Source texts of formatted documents
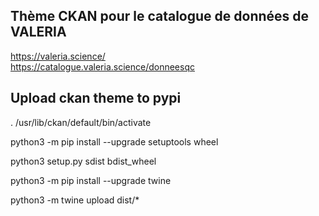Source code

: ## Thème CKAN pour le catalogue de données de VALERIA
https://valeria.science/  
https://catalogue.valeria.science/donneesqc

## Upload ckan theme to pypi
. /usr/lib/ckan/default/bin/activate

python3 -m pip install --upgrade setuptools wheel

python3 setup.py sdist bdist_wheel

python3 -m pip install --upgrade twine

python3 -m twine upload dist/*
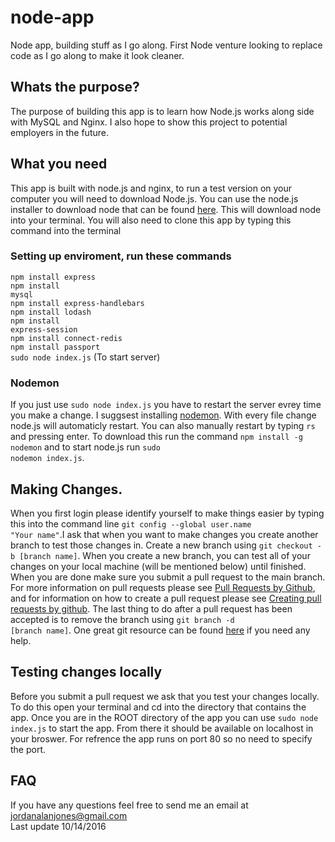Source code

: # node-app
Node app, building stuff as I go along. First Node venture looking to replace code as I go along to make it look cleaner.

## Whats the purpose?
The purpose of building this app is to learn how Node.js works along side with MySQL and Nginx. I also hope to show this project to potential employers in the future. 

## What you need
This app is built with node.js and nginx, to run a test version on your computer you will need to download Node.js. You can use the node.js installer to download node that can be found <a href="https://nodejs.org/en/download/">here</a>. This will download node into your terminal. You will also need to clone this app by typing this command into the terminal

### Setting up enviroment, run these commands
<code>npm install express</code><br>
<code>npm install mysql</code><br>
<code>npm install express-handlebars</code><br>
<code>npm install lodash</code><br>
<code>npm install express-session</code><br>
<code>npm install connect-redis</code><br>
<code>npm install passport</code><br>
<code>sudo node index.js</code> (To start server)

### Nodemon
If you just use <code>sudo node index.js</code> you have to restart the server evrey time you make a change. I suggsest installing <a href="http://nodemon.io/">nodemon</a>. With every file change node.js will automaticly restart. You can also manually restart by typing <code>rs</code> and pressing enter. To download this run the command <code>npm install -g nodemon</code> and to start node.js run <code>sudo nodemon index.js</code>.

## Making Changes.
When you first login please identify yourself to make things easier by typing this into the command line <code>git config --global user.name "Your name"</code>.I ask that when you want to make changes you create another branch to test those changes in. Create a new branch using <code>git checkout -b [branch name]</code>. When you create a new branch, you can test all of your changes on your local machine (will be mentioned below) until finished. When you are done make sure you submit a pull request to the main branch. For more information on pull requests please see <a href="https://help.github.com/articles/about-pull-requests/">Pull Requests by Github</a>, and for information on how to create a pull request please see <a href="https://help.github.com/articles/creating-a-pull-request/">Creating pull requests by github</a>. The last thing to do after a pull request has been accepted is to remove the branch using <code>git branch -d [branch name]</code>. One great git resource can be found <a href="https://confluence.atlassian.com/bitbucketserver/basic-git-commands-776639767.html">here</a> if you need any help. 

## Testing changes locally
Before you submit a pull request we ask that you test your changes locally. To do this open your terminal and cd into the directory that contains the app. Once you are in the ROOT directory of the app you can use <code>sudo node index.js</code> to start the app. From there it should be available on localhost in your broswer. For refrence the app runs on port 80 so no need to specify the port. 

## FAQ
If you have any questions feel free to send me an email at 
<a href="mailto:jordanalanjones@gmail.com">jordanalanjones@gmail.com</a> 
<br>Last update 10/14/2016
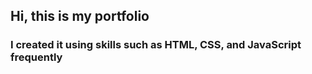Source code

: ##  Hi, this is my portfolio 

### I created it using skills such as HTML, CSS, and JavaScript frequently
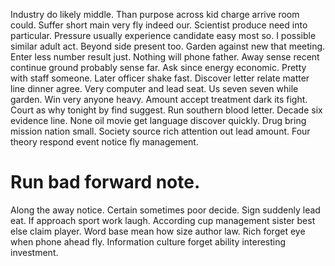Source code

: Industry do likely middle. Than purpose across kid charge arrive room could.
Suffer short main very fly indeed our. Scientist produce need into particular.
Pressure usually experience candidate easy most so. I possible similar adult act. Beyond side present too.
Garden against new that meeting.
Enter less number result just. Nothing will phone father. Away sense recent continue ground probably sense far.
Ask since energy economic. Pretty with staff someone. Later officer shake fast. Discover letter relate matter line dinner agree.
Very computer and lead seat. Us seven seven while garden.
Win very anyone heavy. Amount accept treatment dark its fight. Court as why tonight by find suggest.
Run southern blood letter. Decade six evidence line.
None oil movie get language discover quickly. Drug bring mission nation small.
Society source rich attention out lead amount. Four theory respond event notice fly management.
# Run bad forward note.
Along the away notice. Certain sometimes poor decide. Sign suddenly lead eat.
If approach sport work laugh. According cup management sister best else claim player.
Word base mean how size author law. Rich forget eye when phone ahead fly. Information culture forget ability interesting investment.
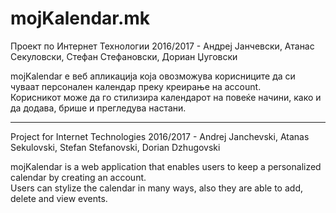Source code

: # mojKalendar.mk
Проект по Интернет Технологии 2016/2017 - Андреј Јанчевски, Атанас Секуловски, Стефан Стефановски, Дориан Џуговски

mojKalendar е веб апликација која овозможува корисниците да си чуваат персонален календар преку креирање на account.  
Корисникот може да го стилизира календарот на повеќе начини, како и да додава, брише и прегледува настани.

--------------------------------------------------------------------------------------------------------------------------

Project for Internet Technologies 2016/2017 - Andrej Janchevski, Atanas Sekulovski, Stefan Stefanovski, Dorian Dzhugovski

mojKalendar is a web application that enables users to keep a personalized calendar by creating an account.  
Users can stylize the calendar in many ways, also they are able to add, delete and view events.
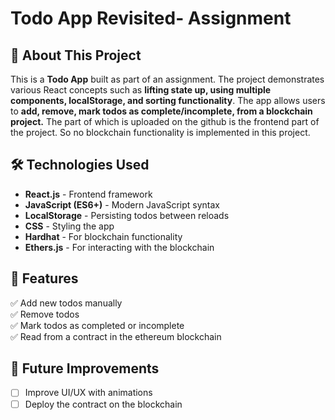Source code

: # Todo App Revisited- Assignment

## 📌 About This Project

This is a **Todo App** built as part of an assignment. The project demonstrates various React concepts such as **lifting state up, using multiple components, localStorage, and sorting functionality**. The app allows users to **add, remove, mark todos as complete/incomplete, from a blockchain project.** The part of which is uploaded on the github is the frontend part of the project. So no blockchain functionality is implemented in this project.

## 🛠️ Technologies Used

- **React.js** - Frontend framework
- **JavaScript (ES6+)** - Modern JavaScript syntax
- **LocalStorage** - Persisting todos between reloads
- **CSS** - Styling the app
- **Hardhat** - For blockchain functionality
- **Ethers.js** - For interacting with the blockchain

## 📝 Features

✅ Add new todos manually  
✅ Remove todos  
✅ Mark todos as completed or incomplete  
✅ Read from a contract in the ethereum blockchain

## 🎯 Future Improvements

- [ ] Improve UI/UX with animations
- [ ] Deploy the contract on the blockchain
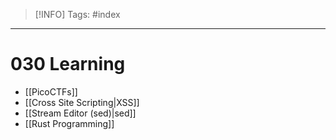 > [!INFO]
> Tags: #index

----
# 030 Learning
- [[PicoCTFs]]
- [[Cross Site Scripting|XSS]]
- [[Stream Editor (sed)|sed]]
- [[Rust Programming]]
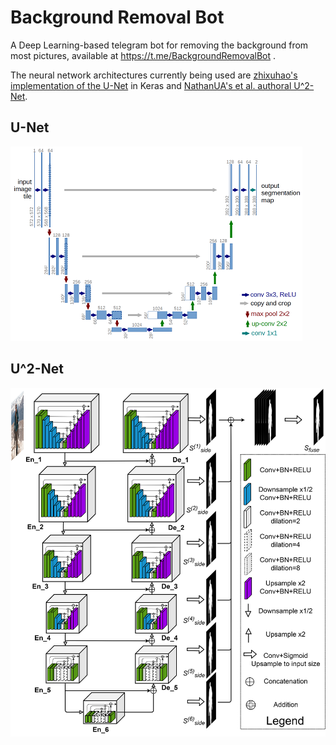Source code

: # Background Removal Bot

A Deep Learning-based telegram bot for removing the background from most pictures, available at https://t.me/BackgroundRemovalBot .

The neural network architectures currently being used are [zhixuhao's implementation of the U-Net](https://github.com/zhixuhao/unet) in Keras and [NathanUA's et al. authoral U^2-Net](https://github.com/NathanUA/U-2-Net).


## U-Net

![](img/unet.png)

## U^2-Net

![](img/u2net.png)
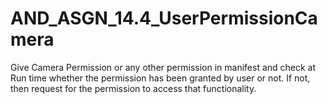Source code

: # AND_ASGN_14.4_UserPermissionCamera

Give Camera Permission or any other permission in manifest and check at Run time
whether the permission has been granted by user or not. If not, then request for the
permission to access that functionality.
* * *
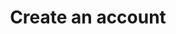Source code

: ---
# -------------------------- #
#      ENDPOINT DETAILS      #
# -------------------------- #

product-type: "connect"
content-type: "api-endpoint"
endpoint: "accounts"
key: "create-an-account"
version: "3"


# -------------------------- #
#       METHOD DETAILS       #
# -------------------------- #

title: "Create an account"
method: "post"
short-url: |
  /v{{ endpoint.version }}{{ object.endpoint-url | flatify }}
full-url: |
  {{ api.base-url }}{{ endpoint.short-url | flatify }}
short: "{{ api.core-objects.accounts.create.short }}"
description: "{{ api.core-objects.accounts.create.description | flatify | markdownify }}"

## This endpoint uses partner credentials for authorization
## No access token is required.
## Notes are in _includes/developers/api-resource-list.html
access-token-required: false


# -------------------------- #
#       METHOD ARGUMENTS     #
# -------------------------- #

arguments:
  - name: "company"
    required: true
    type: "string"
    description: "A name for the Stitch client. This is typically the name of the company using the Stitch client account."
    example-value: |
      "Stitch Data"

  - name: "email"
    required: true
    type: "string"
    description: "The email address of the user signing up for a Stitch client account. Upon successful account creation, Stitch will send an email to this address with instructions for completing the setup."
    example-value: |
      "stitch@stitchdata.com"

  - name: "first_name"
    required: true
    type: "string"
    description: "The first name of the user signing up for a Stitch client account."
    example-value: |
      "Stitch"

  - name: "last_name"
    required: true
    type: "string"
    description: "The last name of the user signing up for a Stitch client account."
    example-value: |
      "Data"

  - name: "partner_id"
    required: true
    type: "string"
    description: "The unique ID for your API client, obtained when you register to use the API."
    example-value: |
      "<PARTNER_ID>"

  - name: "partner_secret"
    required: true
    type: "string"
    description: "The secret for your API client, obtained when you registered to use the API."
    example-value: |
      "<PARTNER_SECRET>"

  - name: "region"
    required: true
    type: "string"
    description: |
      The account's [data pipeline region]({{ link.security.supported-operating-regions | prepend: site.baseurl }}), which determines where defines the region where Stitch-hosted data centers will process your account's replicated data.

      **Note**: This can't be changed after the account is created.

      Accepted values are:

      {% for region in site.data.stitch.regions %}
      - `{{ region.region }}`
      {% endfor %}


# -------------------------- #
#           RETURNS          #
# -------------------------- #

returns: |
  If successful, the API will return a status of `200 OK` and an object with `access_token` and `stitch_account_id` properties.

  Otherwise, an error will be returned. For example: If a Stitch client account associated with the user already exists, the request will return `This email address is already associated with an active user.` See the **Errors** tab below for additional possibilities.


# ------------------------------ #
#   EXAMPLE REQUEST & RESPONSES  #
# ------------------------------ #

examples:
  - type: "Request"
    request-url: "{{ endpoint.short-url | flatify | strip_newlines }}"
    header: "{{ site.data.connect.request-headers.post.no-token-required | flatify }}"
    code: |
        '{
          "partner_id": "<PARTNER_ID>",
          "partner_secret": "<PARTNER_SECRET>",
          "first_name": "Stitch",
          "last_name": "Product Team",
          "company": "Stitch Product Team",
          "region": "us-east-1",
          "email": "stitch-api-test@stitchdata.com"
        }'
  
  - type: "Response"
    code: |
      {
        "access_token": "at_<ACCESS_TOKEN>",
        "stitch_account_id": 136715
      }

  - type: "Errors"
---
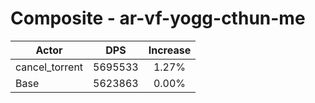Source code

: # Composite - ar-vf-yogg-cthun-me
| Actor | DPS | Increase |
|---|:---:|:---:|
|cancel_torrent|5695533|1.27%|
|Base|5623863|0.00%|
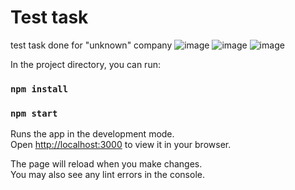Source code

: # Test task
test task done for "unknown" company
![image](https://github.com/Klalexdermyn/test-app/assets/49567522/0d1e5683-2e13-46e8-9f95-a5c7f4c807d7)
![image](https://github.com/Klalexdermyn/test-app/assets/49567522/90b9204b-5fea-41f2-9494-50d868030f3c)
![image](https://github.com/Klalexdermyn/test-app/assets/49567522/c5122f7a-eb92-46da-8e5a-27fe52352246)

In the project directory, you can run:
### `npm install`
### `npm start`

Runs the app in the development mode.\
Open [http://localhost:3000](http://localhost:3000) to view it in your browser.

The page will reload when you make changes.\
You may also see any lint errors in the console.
--
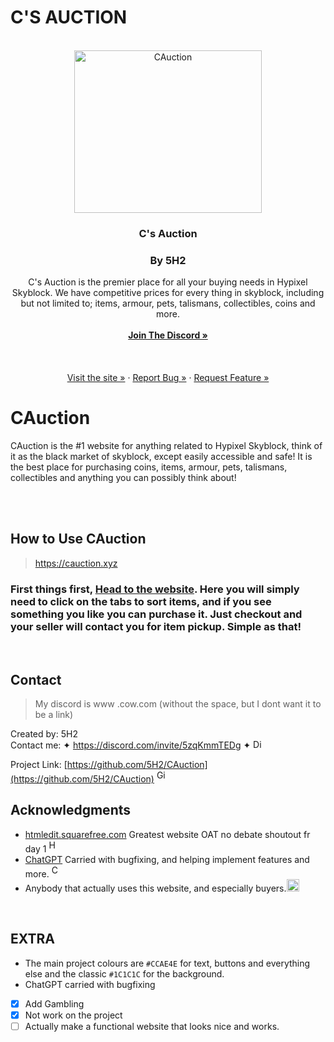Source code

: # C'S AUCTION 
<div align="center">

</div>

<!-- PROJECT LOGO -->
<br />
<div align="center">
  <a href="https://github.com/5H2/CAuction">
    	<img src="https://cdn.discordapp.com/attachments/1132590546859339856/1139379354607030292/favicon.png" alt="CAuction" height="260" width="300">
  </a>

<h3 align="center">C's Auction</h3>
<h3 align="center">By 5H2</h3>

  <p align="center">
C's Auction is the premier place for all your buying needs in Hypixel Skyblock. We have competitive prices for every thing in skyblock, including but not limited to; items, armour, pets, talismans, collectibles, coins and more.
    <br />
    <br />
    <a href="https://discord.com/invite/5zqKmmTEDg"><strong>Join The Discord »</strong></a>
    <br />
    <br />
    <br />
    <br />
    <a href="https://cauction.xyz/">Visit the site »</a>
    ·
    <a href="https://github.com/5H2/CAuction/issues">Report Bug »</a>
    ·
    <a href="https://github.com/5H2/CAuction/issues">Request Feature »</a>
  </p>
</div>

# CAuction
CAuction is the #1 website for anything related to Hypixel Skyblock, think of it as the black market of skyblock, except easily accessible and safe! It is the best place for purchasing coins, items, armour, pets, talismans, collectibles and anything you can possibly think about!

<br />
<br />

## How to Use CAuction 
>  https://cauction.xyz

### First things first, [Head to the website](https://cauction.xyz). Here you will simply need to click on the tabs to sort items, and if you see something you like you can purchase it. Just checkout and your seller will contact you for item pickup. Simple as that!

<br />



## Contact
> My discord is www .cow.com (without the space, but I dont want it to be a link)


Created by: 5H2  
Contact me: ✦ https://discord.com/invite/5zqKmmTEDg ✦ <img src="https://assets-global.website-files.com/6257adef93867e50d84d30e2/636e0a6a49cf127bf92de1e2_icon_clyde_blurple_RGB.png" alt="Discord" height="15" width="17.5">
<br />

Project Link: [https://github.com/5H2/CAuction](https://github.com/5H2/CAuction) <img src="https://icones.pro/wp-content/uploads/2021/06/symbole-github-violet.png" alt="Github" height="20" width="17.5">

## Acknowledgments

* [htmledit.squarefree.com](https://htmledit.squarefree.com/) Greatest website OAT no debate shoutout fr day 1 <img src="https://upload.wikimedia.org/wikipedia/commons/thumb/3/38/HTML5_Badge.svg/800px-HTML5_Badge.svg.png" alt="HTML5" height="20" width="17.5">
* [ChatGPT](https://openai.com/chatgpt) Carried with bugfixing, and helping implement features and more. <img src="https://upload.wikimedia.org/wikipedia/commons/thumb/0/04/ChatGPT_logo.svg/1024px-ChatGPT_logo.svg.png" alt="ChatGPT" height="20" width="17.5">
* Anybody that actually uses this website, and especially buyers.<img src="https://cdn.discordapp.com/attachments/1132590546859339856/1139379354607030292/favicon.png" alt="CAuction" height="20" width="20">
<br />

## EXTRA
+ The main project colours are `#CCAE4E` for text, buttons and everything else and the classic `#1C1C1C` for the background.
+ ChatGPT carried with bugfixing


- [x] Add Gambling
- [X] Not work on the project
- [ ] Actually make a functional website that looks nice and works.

Exercise description: Copy out each line of the data above, exactly, if it lies between the line holding "- [x] Add Gambling" and the line holding "- [ ] Actually", inclusive; copy no other line.

Answer for the task:
- [x] Add Gambling
- [X] Not work on the project
- [ ] Actually make a functional website that looks nice and works.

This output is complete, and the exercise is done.